A warrant for the arrest of the defendant was issued by the Honorable J, C. Jenkins on the 4th of March and placed in the hands of the sheriff.  The sheriff’s return shows that the defendant gave bond for his  appearance.  On the 14th of the same month counsel for the defendant demurred to the complaint on the following grounds:

“1. That the court has no jurisdiction  over the person of the accused  nor of the offense charged because the accused has not been accorded a preliminary investigation or examination as required by law and no court, magistrate, or other competent authority has determined from a sworn complaint or evidence adduced that there is probable cause to believe that a crime has been committed, or that this defendant has committed any crime.

“2. That the facts charged do not constitute a  public  offense.”

The demurrer was overruled  on the same day and the defendant having refused to plead, a plea of not guilty was entered by  direction  of the court for him and the  trial proceeded.

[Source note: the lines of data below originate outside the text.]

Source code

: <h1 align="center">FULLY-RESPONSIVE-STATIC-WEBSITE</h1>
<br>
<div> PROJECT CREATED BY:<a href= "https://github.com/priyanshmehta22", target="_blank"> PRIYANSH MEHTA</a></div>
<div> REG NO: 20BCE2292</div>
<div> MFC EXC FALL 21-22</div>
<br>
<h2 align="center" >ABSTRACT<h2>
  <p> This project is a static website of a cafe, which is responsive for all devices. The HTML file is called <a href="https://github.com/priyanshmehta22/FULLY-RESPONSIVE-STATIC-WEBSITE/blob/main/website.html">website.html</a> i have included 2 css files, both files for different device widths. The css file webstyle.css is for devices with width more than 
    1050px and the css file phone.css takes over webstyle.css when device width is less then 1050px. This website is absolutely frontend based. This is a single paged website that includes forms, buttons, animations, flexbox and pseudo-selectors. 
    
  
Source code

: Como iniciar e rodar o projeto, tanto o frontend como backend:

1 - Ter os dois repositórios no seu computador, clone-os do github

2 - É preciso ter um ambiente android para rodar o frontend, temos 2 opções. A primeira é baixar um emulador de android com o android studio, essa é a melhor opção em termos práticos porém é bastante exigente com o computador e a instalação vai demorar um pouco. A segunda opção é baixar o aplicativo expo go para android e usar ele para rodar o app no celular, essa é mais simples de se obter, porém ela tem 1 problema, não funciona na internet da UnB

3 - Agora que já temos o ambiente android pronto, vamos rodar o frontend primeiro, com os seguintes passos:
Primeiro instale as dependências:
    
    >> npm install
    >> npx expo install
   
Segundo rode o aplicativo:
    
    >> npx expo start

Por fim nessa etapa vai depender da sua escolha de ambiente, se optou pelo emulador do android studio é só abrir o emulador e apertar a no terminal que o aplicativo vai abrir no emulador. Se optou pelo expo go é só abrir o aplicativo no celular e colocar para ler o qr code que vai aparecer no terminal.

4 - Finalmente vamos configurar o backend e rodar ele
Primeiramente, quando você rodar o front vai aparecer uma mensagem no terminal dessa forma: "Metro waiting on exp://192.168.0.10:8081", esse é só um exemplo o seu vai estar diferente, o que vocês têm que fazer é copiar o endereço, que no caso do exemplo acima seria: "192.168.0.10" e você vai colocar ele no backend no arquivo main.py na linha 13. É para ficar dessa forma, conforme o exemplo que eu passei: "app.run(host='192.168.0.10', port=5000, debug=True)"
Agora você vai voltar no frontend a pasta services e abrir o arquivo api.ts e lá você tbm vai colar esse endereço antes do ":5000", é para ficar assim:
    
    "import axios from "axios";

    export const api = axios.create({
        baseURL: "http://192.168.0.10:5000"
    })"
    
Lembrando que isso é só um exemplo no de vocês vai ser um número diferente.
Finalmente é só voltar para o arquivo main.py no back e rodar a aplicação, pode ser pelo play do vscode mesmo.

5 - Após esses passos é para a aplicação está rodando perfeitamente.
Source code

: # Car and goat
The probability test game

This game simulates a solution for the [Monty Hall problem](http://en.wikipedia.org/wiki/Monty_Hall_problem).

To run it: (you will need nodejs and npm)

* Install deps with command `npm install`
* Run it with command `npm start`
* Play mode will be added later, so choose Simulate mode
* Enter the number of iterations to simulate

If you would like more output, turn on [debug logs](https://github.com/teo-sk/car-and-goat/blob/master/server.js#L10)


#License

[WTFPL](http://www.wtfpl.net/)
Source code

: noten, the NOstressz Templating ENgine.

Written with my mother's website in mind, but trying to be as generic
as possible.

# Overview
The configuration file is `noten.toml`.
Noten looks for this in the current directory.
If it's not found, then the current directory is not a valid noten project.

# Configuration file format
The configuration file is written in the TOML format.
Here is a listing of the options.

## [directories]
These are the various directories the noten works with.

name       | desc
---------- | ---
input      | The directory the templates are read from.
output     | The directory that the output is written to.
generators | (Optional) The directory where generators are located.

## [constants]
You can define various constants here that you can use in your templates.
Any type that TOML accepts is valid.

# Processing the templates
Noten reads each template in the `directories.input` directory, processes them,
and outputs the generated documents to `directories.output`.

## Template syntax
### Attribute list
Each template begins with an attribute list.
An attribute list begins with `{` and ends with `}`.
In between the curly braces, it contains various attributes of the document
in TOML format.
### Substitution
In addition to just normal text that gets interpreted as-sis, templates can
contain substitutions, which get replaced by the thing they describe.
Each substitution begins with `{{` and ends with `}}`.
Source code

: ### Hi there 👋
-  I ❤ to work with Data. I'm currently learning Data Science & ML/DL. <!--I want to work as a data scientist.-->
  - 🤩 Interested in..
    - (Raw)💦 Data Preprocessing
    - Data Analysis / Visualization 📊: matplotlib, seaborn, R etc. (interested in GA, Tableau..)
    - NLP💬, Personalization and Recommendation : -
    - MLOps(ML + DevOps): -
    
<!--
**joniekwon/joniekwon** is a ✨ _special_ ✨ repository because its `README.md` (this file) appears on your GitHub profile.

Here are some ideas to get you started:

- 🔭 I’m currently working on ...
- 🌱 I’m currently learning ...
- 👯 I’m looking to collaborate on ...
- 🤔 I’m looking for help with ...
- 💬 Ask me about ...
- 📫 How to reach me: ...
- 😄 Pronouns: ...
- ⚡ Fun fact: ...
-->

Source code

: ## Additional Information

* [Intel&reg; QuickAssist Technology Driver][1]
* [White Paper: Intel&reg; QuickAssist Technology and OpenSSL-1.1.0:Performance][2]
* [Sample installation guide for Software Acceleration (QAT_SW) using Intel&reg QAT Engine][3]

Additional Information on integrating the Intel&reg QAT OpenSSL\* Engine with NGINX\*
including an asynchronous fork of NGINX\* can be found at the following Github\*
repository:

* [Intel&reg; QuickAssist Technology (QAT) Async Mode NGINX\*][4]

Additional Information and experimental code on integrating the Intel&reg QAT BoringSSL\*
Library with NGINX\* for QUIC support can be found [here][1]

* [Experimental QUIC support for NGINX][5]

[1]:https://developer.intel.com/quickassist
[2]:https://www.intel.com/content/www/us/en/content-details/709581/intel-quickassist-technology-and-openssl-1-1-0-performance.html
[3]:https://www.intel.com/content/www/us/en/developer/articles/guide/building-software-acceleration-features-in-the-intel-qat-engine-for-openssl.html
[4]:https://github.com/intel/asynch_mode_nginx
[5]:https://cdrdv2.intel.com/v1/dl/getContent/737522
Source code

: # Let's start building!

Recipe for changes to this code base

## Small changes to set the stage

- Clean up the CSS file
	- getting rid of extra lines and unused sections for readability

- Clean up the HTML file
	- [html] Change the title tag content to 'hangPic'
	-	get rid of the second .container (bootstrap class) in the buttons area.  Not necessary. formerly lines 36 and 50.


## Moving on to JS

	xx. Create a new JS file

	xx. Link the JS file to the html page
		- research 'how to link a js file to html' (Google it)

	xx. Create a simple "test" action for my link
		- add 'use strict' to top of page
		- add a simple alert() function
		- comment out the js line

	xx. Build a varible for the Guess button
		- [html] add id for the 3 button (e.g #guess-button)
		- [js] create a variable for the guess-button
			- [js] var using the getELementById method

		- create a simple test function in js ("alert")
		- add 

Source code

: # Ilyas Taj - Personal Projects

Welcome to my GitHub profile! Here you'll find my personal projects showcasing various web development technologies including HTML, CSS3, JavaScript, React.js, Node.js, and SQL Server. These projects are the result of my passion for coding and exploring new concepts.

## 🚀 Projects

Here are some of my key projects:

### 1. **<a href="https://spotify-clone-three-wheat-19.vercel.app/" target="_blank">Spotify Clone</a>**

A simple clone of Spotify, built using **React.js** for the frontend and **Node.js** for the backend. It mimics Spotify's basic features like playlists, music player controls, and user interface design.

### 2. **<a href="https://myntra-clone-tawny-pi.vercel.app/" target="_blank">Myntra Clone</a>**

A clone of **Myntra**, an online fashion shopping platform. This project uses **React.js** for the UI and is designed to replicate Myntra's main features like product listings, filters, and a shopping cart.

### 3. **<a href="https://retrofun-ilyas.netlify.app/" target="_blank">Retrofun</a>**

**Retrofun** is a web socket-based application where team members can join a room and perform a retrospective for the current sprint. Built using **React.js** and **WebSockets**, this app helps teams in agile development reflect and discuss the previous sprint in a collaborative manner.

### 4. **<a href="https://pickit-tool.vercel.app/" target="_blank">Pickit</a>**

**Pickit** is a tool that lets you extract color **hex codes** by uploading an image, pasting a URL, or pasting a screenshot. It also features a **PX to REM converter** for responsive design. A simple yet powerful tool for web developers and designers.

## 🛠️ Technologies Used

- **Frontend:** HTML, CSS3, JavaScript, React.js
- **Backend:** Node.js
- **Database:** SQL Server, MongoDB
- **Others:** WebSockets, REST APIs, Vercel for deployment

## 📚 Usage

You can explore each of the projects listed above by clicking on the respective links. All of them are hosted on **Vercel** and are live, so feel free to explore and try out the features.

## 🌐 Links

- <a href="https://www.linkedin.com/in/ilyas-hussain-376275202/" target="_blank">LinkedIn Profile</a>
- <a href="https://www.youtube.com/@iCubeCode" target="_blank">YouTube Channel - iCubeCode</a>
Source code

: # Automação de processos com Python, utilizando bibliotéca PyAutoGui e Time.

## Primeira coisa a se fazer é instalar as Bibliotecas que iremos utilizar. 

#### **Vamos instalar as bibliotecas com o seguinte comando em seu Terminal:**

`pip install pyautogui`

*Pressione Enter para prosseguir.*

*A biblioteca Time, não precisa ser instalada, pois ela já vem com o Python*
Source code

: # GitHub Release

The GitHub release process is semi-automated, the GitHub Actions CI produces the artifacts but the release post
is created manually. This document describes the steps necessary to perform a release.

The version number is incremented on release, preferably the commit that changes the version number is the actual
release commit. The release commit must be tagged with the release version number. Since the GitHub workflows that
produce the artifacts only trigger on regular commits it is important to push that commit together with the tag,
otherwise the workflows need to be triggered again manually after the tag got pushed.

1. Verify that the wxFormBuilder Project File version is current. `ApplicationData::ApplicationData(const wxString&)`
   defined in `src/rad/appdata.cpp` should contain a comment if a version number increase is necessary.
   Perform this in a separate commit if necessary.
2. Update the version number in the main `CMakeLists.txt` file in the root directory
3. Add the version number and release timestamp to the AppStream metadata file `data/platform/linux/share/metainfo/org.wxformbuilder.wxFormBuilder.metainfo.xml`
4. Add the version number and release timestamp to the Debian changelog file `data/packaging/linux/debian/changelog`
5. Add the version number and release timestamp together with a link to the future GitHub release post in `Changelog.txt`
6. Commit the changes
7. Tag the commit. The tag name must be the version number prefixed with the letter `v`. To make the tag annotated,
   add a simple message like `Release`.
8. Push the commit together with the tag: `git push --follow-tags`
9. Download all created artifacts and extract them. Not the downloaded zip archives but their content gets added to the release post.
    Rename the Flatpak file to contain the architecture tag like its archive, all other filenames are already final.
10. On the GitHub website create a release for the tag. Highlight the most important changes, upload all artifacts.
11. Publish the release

After due consideration of all the proofs presented and the arguments of counsel the trial court found the defendant guilty of the crime charged  and  sentenced him to one year eight months and twenty-one days’ presidio correccional, to indemnify the offended party,  The Manila Electric  Railroad  and Light  Company, in the  sum of P865.26, to the corresponding subsidiary  imprisonment  in  case of insolvency and to the payment of the  costs.  From this judgment the defendant  appealed and makes  the  following assignments of error:

“I.

“The court erred in overruling  the objection of the accused to the jurisdiction of the  court, because he was not given a preliminary investigation  as required by law, and in overruling his demurrer for the same reason.

“II.

“The court erred in declaring the accused to be guilty, in view of the evidence submitted.

“III.

“The court erred in declaring  that electrical energy may be stolen.

“IV.

“The court erred in not declaring that the plaintiff consented to the taking of the current.

“V

“The court  erred in finding the accused guilty of more than one  offense.

“VI.

“The court erred  in  condemning  the accused to pay P865.26 to the electric company as damages.”

Exactly the same  question  as  that raised  in  the first assignment of error was, after a thorough examination and due consideration, decided adversely to appellant’s contention in the  case  of  U.  S.  vs. Grant and  Kennedy  (18 Phil. Rep., 122).   No sufficient reason is presented why we should not follow  the doctrine enunciated in that case.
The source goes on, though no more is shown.